INFORMATION SUPPLIED:
=== Section Start ===
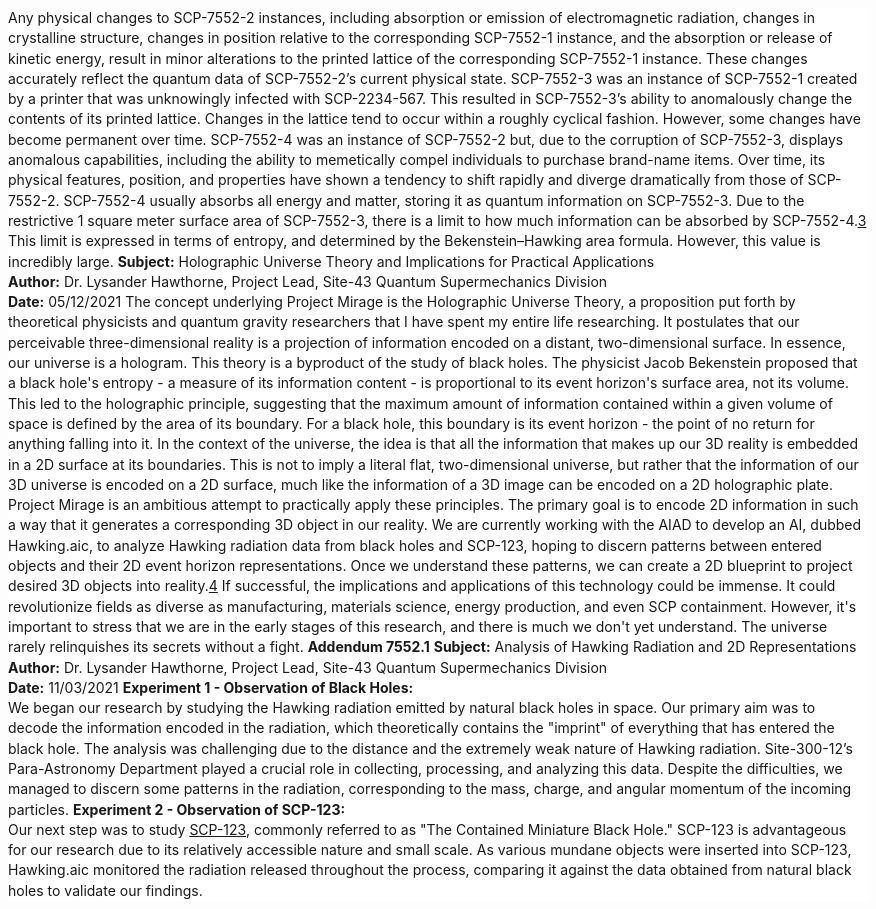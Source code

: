 Any physical changes to SCP-7552-2 instances, including absorption or emission of electromagnetic radiation, changes in crystalline structure, changes in position relative to the corresponding SCP-7552-1 instance, and the absorption or release of kinetic energy, result in minor alterations to the printed lattice of the corresponding SCP-7552-1 instance. These changes accurately reflect the quantum data of SCP-7552-2’s current physical state.
SCP-7552-3 was an instance of SCP-7552-1 created by a printer that was unknowingly infected with SCP-2234-567. This resulted in SCP-7552-3’s ability to anomalously change the contents of its printed lattice. Changes in the lattice tend to occur within a roughly cyclical fashion. However, some changes have become permanent over time.
SCP-7552-4 was an instance of SCP-7552-2 but, due to the corruption of SCP-7552-3, displays anomalous capabilities, including the ability to memetically compel individuals to purchase brand-name items. Over time, its physical features, position, and properties have shown a tendency to shift rapidly and diverge dramatically from those of SCP-7552-2. SCP-7552-4 usually absorbs all energy and matter, storing it as quantum information on SCP-7552-3. Due to the restrictive 1 square meter surface area of SCP-7552-3, there is a limit to how much information can be absorbed by SCP-7552-4.[3](javascript:;) This limit is expressed in terms of entropy, and determined by the Bekenstein–Hawking area formula. However, this value is incredibly large.
**Subject:** Holographic Universe Theory and Implications for Practical Applications  
**Author:** Dr. Lysander Hawthorne, Project Lead, Site-43 Quantum Supermechanics Division  
**Date:** 05/12/2021
The concept underlying Project Mirage is the Holographic Universe Theory, a proposition put forth by theoretical physicists and quantum gravity researchers that I have spent my entire life researching. It postulates that our perceivable three-dimensional reality is a projection of information encoded on a distant, two-dimensional surface. In essence, our universe is a hologram.
This theory is a byproduct of the study of black holes. The physicist Jacob Bekenstein proposed that a black hole's entropy - a measure of its information content - is proportional to its event horizon's surface area, not its volume.
This led to the holographic principle, suggesting that the maximum amount of information contained within a given volume of space is defined by the area of its boundary. For a black hole, this boundary is its event horizon - the point of no return for anything falling into it.
In the context of the universe, the idea is that all the information that makes up our 3D reality is embedded in a 2D surface at its boundaries. This is not to imply a literal flat, two-dimensional universe, but rather that the information of our 3D universe is encoded on a 2D surface, much like the information of a 3D image can be encoded on a 2D holographic plate.
Project Mirage is an ambitious attempt to practically apply these principles. The primary goal is to encode 2D information in such a way that it generates a corresponding 3D object in our reality. We are currently working with the AIAD to develop an AI, dubbed Hawking.aic, to analyze Hawking radiation data from black holes and SCP-123, hoping to discern patterns between entered objects and their 2D event horizon representations. Once we understand these patterns, we can create a 2D blueprint to project desired 3D objects into reality.[4](javascript:;)
If successful, the implications and applications of this technology could be immense. It could revolutionize fields as diverse as manufacturing, materials science, energy production, and even SCP containment. However, it's important to stress that we are in the early stages of this research, and there is much we don't yet understand. The universe rarely relinquishes its secrets without a fight.
**Addendum 7552.1**
**Subject:** Analysis of Hawking Radiation and 2D Representations  
**Author:** Dr. Lysander Hawthorne, Project Lead, Site-43 Quantum Supermechanics Division  
**Date:** 11/03/2021
**Experiment 1 - Observation of Black Holes:**  
We began our research by studying the Hawking radiation emitted by natural black holes in space. Our primary aim was to decode the information encoded in the radiation, which theoretically contains the "imprint" of everything that has entered the black hole.
The analysis was challenging due to the distance and the extremely weak nature of Hawking radiation. Site-300-12’s Para-Astronomy Department played a crucial role in collecting, processing, and analyzing this data. Despite the difficulties, we managed to discern some patterns in the radiation, corresponding to the mass, charge, and angular momentum of the incoming particles.
**Experiment 2 - Observation of SCP-123:**  
Our next step was to study [SCP-123](/scp-123), commonly referred to as "The Contained Miniature Black Hole." SCP-123 is advantageous for our research due to its relatively accessible nature and small scale.
As various mundane objects were inserted into SCP-123, Hawking.aic monitored the radiation released throughout the process, comparing it against the data obtained from natural black holes to validate our findings.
=== Section End ===
AIM OF THE EXERCISE: Return each entry above unchanged. Leave the pictures out.

RESULT OF THIS TASK:
Source code

: Any physical changes to SCP-7552-2 instances, including absorption or emission of electromagnetic radiation, changes in crystalline structure, changes in position relative to the corresponding SCP-7552-1 instance, and the absorption or release of kinetic energy, result in minor alterations to the printed lattice of the corresponding SCP-7552-1 instance. These changes accurately reflect the quantum data of SCP-7552-2’s current physical state.
SCP-7552-3 was an instance of SCP-7552-1 created by a printer that was unknowingly infected with SCP-2234-567. This resulted in SCP-7552-3’s ability to anomalously change the contents of its printed lattice. Changes in the lattice tend to occur within a roughly cyclical fashion. However, some changes have become permanent over time.
SCP-7552-4 was an instance of SCP-7552-2 but, due to the corruption of SCP-7552-3, displays anomalous capabilities, including the ability to memetically compel individuals to purchase brand-name items. Over time, its physical features, position, and properties have shown a tendency to shift rapidly and diverge dramatically from those of SCP-7552-2. SCP-7552-4 usually absorbs all energy and matter, storing it as quantum information on SCP-7552-3. Due to the restrictive 1 square meter surface area of SCP-7552-3, there is a limit to how much information can be absorbed by SCP-7552-4.[3](javascript:;) This limit is expressed in terms of entropy, and determined by the Bekenstein–Hawking area formula. However, this value is incredibly large.
**Subject:** Holographic Universe Theory and Implications for Practical Applications  
**Author:** Dr. Lysander Hawthorne, Project Lead, Site-43 Quantum Supermechanics Division  
**Date:** 05/12/2021
The concept underlying Project Mirage is the Holographic Universe Theory, a proposition put forth by theoretical physicists and quantum gravity researchers that I have spent my entire life researching. It postulates that our perceivable three-dimensional reality is a projection of information encoded on a distant, two-dimensional surface. In essence, our universe is a hologram.
This theory is a byproduct of the study of black holes. The physicist Jacob Bekenstein proposed that a black hole's entropy - a measure of its information content - is proportional to its event horizon's surface area, not its volume.
This led to the holographic principle, suggesting that the maximum amount of information contained within a given volume of space is defined by the area of its boundary. For a black hole, this boundary is its event horizon - the point of no return for anything falling into it.
In the context of the universe, the idea is that all the information that makes up our 3D reality is embedded in a 2D surface at its boundaries. This is not to imply a literal flat, two-dimensional universe, but rather that the information of our 3D universe is encoded on a 2D surface, much like the information of a 3D image can be encoded on a 2D holographic plate.
Project Mirage is an ambitious attempt to practically apply these principles. The primary goal is to encode 2D information in such a way that it generates a corresponding 3D object in our reality. We are currently working with the AIAD to develop an AI, dubbed Hawking.aic, to analyze Hawking radiation data from black holes and SCP-123, hoping to discern patterns between entered objects and their 2D event horizon representations. Once we understand these patterns, we can create a 2D blueprint to project desired 3D objects into reality.[4](javascript:;)
If successful, the implications and applications of this technology could be immense. It could revolutionize fields as diverse as manufacturing, materials science, energy production, and even SCP containment. However, it's important to stress that we are in the early stages of this research, and there is much we don't yet understand. The universe rarely relinquishes its secrets without a fight.
**Addendum 7552.1**
**Subject:** Analysis of Hawking Radiation and 2D Representations  
**Author:** Dr. Lysander Hawthorne, Project Lead, Site-43 Quantum Supermechanics Division  
**Date:** 11/03/2021
**Experiment 1 - Observation of Black Holes:**  
We began our research by studying the Hawking radiation emitted by natural black holes in space. Our primary aim was to decode the information encoded in the radiation, which theoretically contains the "imprint" of everything that has entered the black hole.
The analysis was challenging due to the distance and the extremely weak nature of Hawking radiation. Site-300-12’s Para-Astronomy Department played a crucial role in collecting, processing, and analyzing this data. Despite the difficulties, we managed to discern some patterns in the radiation, corresponding to the mass, charge, and angular momentum of the incoming particles.
**Experiment 2 - Observation of SCP-123:**  
Our next step was to study [SCP-123](/scp-123), commonly referred to as "The Contained Miniature Black Hole." SCP-123 is advantageous for our research due to its relatively accessible nature and small scale.
As various mundane objects were inserted into SCP-123, Hawking.aic monitored the radiation released throughout the process, comparing it against the data obtained from natural black holes to validate our findings.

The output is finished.